Two Assange supporters — the English rock musician Brian Eno and the Greek economist Yanis Varoufakis — speculated that Ecuador was reacting to tweets in which Mr. Assange criticized the Spanish government’s detention of Catalan separatists and the recent arrest, in Germany, of the separatist leader Carles Puigdemont. They called efforts to isolate Mr. Assange “appalling.”
This was not the first time Ecuador had cut off Mr. Assange: It did so in October 2016, saying it feared being sucked into efforts to interfere in the American election.
Mr. Assange went to the embassy in 2012 to avoid extradition to Sweden to face questioning about rape allegations. Sweden dropped that inquiry last May, saying that too much time had passed.
But Mr. Assange still faces a British charge for skipping bail and, more pressingly, fears being arrested and deported to the United States. Attorney General Jeff Sessions fueled such fears last year when he said that arresting Mr. Assange was “a priority.”
Mr. Assange, a 46-year-old native of Australia, has long been an irritant for the British authorities. A junior foreign minister, Alan Duncan, told members of Parliament this week, “It’s about time that this miserable little worm walked out of the embassy and gave himself up to British justice.”
Now, the patience of his Ecuadorean hosts appears to be wearing thin as well.
Ecuador’s foreign minister, María Fernanda Espinosa, said Wednesday that officials would meet in London next week with Mr.

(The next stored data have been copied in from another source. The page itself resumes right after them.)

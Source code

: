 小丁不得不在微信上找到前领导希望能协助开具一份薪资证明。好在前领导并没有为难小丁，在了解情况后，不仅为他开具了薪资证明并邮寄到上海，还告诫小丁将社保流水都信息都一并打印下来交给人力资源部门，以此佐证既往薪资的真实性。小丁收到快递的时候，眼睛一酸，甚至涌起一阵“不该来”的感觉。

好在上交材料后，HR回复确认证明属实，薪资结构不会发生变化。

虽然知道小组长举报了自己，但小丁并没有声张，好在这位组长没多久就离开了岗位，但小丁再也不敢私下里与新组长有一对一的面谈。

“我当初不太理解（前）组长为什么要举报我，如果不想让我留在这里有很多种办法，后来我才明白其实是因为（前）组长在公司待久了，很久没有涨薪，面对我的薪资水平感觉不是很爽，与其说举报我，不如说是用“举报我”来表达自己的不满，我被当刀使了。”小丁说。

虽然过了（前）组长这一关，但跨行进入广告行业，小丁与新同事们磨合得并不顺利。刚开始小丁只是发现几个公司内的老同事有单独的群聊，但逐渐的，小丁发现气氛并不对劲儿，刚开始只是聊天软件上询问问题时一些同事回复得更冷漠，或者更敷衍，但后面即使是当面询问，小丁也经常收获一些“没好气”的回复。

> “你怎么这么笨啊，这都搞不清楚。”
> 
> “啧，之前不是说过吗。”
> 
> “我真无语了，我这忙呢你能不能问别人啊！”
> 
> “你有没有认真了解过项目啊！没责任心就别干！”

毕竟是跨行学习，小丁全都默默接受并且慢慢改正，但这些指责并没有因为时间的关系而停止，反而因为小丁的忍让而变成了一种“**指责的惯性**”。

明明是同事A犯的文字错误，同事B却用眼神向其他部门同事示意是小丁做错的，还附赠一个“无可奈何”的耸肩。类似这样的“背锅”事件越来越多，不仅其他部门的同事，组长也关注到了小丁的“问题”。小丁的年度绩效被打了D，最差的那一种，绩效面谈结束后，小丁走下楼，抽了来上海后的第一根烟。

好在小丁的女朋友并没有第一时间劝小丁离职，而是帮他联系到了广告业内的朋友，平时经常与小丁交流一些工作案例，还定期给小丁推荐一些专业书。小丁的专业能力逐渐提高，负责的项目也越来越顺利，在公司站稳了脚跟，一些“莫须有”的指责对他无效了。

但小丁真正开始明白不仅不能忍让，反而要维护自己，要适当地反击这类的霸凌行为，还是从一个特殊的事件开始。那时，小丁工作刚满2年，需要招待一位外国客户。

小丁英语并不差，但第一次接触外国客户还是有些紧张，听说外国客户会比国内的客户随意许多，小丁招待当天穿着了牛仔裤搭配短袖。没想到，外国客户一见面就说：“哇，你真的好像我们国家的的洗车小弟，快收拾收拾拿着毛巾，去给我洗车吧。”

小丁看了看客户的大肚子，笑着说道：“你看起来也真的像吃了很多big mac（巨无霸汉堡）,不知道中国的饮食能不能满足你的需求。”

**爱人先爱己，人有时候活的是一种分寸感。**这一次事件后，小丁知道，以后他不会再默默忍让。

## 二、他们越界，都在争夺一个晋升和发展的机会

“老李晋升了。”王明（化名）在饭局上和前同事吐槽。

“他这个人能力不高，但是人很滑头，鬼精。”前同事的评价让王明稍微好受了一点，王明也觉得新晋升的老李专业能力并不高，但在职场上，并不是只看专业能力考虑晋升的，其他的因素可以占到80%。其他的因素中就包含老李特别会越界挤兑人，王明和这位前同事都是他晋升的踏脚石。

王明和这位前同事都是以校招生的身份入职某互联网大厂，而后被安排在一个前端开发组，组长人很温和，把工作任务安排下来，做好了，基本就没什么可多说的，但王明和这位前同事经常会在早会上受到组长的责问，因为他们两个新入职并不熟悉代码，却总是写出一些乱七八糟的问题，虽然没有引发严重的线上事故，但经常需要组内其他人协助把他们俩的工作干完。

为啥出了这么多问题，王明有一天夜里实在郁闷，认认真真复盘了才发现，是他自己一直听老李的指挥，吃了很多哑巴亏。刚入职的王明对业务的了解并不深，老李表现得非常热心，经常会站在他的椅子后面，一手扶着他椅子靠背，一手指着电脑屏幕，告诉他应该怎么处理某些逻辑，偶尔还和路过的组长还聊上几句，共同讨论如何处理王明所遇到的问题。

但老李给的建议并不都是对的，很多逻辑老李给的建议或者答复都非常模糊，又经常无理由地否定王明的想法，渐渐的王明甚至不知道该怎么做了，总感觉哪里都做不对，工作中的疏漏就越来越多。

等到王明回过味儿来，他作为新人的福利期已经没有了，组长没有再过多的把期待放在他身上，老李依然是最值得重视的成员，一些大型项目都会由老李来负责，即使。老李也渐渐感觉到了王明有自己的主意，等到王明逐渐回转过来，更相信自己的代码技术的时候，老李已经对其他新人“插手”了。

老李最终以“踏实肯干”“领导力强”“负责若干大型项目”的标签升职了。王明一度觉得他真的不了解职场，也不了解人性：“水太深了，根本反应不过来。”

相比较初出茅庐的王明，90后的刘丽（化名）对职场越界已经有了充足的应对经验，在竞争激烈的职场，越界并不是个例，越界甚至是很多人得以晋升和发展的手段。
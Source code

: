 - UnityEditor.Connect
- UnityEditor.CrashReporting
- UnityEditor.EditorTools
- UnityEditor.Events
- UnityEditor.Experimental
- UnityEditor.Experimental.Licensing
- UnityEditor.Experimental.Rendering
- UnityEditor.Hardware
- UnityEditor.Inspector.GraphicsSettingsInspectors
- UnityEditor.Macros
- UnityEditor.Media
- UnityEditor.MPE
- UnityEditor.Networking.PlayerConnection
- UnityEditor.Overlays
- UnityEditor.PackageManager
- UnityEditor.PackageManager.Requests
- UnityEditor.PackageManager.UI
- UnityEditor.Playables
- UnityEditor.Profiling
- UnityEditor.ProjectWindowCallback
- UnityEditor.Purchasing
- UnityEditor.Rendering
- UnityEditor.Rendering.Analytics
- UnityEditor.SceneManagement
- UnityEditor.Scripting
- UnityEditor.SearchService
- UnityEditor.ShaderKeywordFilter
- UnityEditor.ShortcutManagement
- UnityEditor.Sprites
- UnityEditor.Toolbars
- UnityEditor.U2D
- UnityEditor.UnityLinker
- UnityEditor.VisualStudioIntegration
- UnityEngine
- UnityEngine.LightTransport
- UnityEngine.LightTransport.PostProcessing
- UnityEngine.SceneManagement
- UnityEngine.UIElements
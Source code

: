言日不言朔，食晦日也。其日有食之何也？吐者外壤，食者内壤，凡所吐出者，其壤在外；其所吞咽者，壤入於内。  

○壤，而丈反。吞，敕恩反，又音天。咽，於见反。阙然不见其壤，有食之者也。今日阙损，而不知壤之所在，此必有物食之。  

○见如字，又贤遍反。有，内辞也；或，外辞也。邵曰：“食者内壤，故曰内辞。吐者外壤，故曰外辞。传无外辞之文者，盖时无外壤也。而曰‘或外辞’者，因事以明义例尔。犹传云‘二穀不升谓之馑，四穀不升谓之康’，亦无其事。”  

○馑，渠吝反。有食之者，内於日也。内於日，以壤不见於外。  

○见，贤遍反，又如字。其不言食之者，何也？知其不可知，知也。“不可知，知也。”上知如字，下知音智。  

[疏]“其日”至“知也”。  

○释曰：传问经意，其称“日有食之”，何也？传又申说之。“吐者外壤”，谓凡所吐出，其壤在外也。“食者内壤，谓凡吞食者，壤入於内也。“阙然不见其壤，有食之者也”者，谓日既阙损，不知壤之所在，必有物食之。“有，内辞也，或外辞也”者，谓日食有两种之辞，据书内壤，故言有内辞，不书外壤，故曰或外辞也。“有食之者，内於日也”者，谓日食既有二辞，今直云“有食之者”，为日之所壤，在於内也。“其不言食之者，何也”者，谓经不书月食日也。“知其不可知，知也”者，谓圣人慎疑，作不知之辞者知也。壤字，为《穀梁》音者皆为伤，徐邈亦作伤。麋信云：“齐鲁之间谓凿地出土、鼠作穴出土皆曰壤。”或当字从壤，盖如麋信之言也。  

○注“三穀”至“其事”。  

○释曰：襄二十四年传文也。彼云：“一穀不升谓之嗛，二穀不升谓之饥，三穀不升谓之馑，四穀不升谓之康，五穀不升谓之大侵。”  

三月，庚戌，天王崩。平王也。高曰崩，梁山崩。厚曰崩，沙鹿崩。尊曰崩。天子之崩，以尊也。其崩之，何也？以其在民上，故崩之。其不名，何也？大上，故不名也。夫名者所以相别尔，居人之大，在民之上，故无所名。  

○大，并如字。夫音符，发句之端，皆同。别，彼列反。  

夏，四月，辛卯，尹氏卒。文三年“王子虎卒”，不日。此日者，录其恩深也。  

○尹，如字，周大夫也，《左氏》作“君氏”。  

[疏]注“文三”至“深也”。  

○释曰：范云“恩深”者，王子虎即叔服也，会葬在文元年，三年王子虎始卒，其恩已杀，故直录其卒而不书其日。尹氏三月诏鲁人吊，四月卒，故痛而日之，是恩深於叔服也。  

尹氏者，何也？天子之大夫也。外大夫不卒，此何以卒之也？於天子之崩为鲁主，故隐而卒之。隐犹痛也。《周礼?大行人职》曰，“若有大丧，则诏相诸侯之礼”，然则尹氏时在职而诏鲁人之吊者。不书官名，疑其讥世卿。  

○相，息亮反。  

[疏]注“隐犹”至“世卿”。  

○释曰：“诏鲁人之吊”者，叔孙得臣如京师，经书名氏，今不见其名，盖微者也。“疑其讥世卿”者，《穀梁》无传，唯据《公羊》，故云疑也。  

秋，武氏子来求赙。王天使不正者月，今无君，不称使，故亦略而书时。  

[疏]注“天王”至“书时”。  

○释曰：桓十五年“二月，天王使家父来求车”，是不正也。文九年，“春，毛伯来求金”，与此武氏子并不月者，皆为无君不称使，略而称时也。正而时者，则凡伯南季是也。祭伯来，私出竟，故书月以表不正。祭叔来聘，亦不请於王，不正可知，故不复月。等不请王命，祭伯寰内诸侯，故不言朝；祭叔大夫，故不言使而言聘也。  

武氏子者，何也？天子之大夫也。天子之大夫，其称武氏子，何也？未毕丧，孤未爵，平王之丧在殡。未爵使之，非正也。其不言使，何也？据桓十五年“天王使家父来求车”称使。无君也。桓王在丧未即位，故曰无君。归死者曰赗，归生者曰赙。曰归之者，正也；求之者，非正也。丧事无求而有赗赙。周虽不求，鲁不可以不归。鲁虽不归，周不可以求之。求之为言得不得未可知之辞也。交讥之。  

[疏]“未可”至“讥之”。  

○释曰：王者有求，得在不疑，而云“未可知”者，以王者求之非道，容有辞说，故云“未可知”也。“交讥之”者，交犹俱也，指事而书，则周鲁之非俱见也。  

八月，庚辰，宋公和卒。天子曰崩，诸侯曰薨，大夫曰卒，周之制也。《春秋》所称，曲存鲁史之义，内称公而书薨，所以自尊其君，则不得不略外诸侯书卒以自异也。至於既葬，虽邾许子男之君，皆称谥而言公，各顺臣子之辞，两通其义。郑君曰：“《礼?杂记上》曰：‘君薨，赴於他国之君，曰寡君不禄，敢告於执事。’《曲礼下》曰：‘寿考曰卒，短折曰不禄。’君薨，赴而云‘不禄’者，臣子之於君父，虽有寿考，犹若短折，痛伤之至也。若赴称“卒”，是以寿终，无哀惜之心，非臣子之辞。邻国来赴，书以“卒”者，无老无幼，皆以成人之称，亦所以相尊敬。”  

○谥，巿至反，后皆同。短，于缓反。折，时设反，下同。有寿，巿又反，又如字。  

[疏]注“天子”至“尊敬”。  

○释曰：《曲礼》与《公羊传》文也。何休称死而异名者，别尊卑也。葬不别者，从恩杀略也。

Assange’s lawyers to explore additional measures that Ecuador might take in connection what she called Mr. Assange’s “noncompliance” with his agreement not to meddle in foreign affairs.
“We are evaluating the measures with our lawyers,” she said. “We will explore what are the alternatives that allow us the framework of international law and our own legislation and Ecuadorean Constitution.”
She added, “The most important thing is that Ecuador maintains a dialogue with the United Kingdom to find a definitive and lasting solution to this situation that the current government has inherited.”
Her remarks alluded to the distaste that Ecuador’s president, Lenín Moreno, has expressed toward Mr. Assange. Although it was Mr. Moreno’s government that gave Mr. Assange citizenship, the president appeared to have done so reluctantly, and mainly out of respect for his predecessor and ally, Rafael Correa.